Portraits are among the most common images that photographers work with and are often times the most butchered images in post processing. In this article I’ll share some tips on how to edit portraits that flatter both your subject and you as the photographer!
Before we get started, I want to share a few quick tips that will form the foundation of basic portrait editing. Before you can edit a good picture you have to take one, so keep these things in mind.
1. Always shoot in whatever your highest RAW setting is for your camera. It gives you the most flexibility when editing images.
2. Always focus on your subjects eyes. If the eyes are blurry, no matter how epic the shot might be it’s not going to be a keeper. No amount of editing will fix a blurry shot.
3. Be sure to select the most flattering images of your subject to edit. While portraits allow you to flex your editing skills, nothing screams “amateur” louder than a highly stylized shot with a subject sporting a “deer in the headlights” look.
With these things in mind let me take you through a basic portrait retouch. I use a combination of Adobe Lightroom and Photoshop for all of my work and recommend you do too if high quality portrait edits are what you’re searching for. Here is the RAW, straight out of the camera image we’ll be working with.
Step 1. Basic editing in Lightroom
I mainly use Lightroom to select the images I want to edit (culling) and correcting the exposure to my particular tastes. If you have a series of similar images, only select the best one to spend your time editing. I typically only adjust Exposure, Highlights, Shadows, Whites, Blacks, and very minute adjustments to the Presence category (no more than + 12 for any of those sliders). One of the things I also like to do is to zoom in on the subject’s eye to make sure I nailed the focus. In the image below you can see that the eye, eye lashes, and brows are all in sharp focus.
Once I get the exposure looking the way I want it I then right click on the photo and edit it with adjustments in Photoshop. Below is an example of what I would consider to be an acceptable edit in Lightroom and one that is way overdone.
Step 2: Removing Blemishes in Photoshop
Now that we have a nice, clean image to work with we can begin taking care of blemishes. This would include any stray hairs, spots on clothing, etc etc. I do this primarily with the spot healing brush, sampling areas that are nearby and similar in texture. Always make a copy of your main layer (background layer) and apply adjustments to it. In this way you can always go back to the original image if you mess up. Sometimes I make a blank layer and make notes as to what I want to clean up just for reference. You can see an example of that below.

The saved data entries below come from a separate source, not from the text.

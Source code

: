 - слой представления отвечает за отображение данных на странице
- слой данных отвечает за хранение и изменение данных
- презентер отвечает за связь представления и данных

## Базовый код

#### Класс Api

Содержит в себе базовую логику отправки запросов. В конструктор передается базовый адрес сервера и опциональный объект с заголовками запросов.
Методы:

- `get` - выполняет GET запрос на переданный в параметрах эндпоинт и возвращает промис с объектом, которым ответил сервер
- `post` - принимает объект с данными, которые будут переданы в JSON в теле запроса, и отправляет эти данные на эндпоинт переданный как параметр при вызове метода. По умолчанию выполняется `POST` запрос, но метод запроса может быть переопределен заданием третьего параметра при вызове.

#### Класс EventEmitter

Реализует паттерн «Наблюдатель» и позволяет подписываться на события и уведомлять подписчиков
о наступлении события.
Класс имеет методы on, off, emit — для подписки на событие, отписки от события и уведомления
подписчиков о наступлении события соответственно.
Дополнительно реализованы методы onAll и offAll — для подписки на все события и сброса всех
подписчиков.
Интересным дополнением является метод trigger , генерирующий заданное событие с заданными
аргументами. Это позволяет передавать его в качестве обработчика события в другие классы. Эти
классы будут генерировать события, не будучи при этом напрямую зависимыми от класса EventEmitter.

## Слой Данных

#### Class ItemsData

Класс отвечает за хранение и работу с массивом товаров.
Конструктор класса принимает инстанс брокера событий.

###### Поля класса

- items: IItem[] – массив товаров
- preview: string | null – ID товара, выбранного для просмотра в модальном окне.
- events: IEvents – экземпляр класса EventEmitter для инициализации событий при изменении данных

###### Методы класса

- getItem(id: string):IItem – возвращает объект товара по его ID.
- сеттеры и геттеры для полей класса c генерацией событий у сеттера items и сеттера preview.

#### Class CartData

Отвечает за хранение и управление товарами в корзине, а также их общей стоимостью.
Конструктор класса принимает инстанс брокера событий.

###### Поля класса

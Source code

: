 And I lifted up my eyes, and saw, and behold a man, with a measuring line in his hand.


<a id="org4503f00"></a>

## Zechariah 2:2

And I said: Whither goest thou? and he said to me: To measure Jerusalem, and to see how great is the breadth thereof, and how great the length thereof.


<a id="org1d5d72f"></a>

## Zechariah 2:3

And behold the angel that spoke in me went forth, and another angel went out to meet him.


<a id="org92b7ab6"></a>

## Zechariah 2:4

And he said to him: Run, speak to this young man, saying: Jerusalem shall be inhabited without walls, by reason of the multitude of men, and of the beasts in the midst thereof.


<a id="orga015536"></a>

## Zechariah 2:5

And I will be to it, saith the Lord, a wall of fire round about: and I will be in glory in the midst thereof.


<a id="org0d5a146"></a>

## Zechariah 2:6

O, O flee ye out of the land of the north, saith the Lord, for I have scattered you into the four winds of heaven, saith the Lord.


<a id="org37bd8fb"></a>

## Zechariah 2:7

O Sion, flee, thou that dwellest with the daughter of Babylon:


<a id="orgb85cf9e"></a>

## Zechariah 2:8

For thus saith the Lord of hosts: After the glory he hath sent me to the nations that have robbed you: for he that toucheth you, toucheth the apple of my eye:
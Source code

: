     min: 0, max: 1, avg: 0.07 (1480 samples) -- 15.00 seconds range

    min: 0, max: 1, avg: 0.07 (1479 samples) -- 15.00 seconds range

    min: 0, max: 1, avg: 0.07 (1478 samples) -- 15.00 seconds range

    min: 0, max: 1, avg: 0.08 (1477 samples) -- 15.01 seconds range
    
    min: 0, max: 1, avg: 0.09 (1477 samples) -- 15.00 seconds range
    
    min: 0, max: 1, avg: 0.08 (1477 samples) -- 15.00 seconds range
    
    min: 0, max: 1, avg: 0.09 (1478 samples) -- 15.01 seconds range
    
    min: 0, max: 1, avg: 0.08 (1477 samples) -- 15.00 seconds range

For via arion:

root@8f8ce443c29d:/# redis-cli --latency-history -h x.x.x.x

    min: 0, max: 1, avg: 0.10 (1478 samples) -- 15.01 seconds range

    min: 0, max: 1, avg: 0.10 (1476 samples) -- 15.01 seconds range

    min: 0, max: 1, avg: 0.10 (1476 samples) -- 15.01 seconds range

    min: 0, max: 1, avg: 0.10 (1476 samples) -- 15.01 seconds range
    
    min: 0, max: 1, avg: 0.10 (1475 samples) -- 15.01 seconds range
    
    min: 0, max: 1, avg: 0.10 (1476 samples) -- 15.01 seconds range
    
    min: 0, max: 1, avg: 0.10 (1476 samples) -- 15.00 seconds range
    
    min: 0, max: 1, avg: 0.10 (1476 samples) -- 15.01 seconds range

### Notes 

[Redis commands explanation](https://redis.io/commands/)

Using the spot healing brush, I sample areas of skin close to the areas that I am editing. I pay particular attention to select areas of skin that have texture, since I want to retain as much skin texture as possible. Here is the before and after using just the spot healing brush.
Step 3: Add Some Style
At this point we have a nice, clean edit. I would be perfectly happy delivering an image like this to a client, but there are still some things you can do to stylize your image. One way is to apply a color balance adjustment layer and tweak the colors. You can see the result of some minor changes to the sliders below.
Lastly, I apply a selective color adjustment layer to make my final tweaks.
And here is our final image.
In portraiture maintaining skin texture is very important. Far too often I see portraits where the photographer has “overcooked” the image and blurred the skin so much that they no longer look human. You may look at my edit here and say “it doesn’t look much different than when you started”, and that’s exactly what I want! I don’t want someone to look at a portrait I took and say “nice edit”. I want them to say “nice image”. Note the difference. As a photographer I want my edits to be as natural and unnoticeable as possible. The other thing that I hope you noticed is that the RAW image looked fairly good right out of the camera. A few basic tweaks in Lightroom could potentially produce an image that would look just fine as a small print.
Hopefully I’ve demonstrated that you don’t necessarily need plugins, actions, etc to make a nice portrait. If you’re just starting out master the basics first, and as your work progresses you’ll learn additional techniques that will help you achieve better images. If you only take away one point from this article, let it be the fact that in portrait editing less is more.